Autour de la table ronde servie par l'un des deux valets - un colosse qui répondait au nom de Biret-Tissot -, trois personnes entouraient la rescapée. Le maître de maison d'abord : ainsi qu'il l'avait annoncé, il se nommait Jean de Batz d'Armanthieu, âgé de vingt-sept ans et appartenant à une ancienne et noble famille d'Armagnac. Il était du même sang que ce d'Artagnan quasi légendaire qui avait commandé les mousquetaires du Roi et, au contraire de ce que pensait son invitée, il n'était pas marié. Encore fut-ce " Marie " qui le lui apprit, car visiblement Batz n'aimait pas que l'on parle de lui. Il dévia très vite la conversation pour présenter une compagne à laquelle il montrait tendresse et respect. Elle était actrice aux Italiens et se nommait Marie Buret-Grandmaison, dite Babin Grandmai-son, et sa voix, son talent lui avaient valu une certaine notoriété. Sa discrétion et une noblesse naturelle la différenciaient de tout ce que Mme de Pontallec avait pu entendre des femmes de théâtre, chanteuses ou comédiennes qui semblaient prendre à tâche de se faire remarquer d'une manière ou d'une autre.

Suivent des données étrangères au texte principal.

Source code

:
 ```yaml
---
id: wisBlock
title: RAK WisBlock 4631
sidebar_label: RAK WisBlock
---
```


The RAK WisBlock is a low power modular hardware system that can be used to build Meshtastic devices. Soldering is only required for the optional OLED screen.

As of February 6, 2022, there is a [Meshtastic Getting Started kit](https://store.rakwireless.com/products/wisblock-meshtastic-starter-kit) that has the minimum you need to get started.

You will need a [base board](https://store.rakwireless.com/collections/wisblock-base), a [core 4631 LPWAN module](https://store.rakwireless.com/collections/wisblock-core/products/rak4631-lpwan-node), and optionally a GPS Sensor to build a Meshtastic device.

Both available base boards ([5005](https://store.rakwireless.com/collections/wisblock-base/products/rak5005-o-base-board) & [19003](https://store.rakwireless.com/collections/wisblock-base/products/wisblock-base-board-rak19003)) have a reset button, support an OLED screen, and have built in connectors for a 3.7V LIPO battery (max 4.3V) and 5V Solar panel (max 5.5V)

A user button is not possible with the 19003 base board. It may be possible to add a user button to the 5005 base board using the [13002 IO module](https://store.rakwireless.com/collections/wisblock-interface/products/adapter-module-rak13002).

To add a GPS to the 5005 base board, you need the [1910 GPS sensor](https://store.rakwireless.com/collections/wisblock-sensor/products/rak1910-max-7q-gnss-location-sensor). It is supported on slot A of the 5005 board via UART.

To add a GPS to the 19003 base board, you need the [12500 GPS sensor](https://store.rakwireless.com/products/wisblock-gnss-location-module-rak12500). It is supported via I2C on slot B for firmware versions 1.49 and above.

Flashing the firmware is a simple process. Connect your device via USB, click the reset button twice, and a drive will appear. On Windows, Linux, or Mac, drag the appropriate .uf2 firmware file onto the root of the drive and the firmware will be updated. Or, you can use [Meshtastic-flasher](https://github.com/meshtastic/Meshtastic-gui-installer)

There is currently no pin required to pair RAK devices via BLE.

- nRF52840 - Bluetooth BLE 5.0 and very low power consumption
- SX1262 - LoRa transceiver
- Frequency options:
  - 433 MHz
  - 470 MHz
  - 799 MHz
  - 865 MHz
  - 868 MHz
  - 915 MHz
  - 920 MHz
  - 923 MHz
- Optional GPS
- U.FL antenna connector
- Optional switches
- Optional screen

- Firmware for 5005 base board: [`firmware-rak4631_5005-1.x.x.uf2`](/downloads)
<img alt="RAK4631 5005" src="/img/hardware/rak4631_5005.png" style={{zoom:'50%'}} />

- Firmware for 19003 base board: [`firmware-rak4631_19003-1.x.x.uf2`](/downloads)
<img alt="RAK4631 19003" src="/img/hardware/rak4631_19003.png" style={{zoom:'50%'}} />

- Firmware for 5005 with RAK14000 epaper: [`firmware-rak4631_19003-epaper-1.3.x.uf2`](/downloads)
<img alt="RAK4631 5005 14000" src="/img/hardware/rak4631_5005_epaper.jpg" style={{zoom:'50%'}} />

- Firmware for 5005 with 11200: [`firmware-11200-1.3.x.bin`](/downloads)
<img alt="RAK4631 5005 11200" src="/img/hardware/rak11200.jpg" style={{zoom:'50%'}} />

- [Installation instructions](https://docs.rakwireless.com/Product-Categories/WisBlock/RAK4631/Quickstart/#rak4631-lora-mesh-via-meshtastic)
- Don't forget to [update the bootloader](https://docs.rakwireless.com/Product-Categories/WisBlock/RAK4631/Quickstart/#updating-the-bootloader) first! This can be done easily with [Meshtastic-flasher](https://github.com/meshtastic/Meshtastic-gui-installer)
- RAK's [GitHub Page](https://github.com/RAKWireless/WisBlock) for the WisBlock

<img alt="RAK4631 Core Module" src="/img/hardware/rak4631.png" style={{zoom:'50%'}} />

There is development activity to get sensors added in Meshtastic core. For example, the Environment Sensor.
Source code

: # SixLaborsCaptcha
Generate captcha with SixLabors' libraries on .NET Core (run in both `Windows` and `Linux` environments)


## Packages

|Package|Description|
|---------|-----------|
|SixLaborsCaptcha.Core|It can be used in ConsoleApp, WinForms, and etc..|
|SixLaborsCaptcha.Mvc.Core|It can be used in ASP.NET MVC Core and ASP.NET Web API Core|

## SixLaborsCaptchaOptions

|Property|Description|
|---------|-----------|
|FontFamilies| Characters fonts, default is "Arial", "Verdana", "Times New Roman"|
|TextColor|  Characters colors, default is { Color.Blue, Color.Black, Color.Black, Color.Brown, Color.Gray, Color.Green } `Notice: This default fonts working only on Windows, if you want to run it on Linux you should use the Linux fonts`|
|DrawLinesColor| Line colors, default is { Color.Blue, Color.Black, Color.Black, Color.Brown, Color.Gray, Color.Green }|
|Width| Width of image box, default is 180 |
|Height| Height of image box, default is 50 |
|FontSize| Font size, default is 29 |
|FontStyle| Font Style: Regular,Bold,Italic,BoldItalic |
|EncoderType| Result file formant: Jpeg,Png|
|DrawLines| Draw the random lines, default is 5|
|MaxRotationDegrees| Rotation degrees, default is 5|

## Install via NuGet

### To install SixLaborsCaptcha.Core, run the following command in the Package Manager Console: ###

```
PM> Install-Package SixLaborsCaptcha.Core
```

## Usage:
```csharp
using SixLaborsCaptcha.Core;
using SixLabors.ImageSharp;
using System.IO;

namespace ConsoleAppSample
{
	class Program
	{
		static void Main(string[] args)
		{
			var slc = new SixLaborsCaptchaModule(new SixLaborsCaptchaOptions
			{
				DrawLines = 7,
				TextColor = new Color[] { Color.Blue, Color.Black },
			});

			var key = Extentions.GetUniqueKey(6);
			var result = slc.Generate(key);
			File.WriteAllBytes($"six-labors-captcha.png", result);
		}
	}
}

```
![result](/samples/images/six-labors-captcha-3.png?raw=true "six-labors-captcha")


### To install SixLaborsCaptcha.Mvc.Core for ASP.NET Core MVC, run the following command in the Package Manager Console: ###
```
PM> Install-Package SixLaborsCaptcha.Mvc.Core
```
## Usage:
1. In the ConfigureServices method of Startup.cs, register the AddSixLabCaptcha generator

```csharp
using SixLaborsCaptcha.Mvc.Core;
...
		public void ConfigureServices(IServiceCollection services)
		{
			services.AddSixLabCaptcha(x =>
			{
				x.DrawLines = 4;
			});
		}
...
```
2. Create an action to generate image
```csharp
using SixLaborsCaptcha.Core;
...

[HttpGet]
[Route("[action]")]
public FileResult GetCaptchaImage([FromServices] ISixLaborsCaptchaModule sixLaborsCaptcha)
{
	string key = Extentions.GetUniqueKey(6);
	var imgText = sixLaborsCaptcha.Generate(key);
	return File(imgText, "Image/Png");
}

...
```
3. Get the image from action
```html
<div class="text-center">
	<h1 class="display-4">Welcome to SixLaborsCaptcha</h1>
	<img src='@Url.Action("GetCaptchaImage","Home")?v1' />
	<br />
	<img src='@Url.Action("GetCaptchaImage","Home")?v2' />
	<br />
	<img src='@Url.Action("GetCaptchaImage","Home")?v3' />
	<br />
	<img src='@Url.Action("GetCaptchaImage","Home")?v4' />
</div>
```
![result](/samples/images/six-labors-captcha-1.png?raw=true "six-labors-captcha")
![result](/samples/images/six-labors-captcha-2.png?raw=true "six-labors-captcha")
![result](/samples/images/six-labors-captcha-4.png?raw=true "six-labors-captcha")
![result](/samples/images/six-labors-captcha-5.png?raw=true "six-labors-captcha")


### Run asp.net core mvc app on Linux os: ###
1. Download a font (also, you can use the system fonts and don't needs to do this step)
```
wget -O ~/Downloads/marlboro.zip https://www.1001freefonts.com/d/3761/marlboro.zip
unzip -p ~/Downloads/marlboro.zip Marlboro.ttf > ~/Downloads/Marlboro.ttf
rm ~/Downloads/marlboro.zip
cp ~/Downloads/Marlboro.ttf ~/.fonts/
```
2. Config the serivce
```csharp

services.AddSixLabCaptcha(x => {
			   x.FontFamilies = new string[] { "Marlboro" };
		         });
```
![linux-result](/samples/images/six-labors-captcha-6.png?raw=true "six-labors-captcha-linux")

- J'espère, dit-elle après une toute légère hésitation, que vous ne vous sentez pas désobligée en portant la robe d'une comédienne ?
- Pourquoi le serais-je, mon Dieu ?
- Vous êtes une grande dame. Ce serait assez naturel.
- Je ne me suis jamais sentie grande dame et moins encore aujourd'hui où il paraît que l'on est criminel en naissant noble. Vous, vous êtes une artiste et vous ne devez votre renom qu'à vous-même. C'est beaucoup mieux...
- Voilà un langage inattendu, Madame la marquise, s'écria le troisième personnage. Seriez-vous républicaine ?
Celui-là - c'était l'autre garde national de tout à l'heure - possédait le visage le plus gai qui soit avec son nez retroussé, sa grande bouche dont le sourire était l'expression habituelle avec, sous des cheveux châtains qui bouclaient naturellement, des yeux bleus pétillants de malice. Il portait avec beaucoup de naturel le nom céleste d'Ange Pitou et, quand il n'assurait pas son service - très réel - de garde national à la section du Louvre, il était journaliste collaborant assidûment au Journal de la Cour et de la Ville ainsi qu'au Courrier extraordinaire, que dirigeait de main de maître son ami Duplain de Sainte-Albine, ancien libraire lyonnais installé au faubourg Saint-Germain qui, après avoir été hostile au Roi, était devenu farouchement contre-révolutionnaire. Cette double appartenance avait permis au jeune Pitou - il était âgé de vingt-cinq ans - d'être le témoin passionné de presque tous les événements importants des derniers mois. Il dégageait une telle sympathie qu'Anne-Laure ne put s'empêcher de lui sourire.